━━ The input ━━

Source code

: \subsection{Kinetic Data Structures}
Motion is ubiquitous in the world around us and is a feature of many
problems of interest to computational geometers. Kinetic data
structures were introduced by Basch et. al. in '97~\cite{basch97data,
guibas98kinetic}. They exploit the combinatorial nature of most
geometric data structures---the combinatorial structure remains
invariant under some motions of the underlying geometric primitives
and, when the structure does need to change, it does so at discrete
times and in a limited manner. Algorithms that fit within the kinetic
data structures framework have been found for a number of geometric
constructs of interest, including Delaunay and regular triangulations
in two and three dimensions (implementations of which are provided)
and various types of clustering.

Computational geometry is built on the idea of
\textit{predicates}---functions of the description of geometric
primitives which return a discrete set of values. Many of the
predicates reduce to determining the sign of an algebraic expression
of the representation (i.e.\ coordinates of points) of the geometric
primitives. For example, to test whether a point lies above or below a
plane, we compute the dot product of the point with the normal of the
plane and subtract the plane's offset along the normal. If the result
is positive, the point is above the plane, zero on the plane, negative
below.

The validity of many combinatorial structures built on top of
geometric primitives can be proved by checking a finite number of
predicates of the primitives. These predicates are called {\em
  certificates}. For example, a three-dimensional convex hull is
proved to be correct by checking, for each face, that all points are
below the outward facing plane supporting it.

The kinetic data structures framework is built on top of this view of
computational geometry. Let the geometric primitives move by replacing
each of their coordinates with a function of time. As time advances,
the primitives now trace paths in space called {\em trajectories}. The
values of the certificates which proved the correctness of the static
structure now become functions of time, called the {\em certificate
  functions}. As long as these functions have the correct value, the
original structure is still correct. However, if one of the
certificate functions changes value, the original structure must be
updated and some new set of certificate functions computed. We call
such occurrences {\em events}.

━━━

◆ Your objective ◆
Your task is to transcribe, with no changes, only the lines of the listing above that lie between the line holding "in two and three" and the line holding "description of geometric", inclusive.

◆ Task solution ◆
in two and three dimensions (implementations of which are provided)
and various types of clustering.

Computational geometry is built on the idea of
\textit{predicates}---functions of the description of geometric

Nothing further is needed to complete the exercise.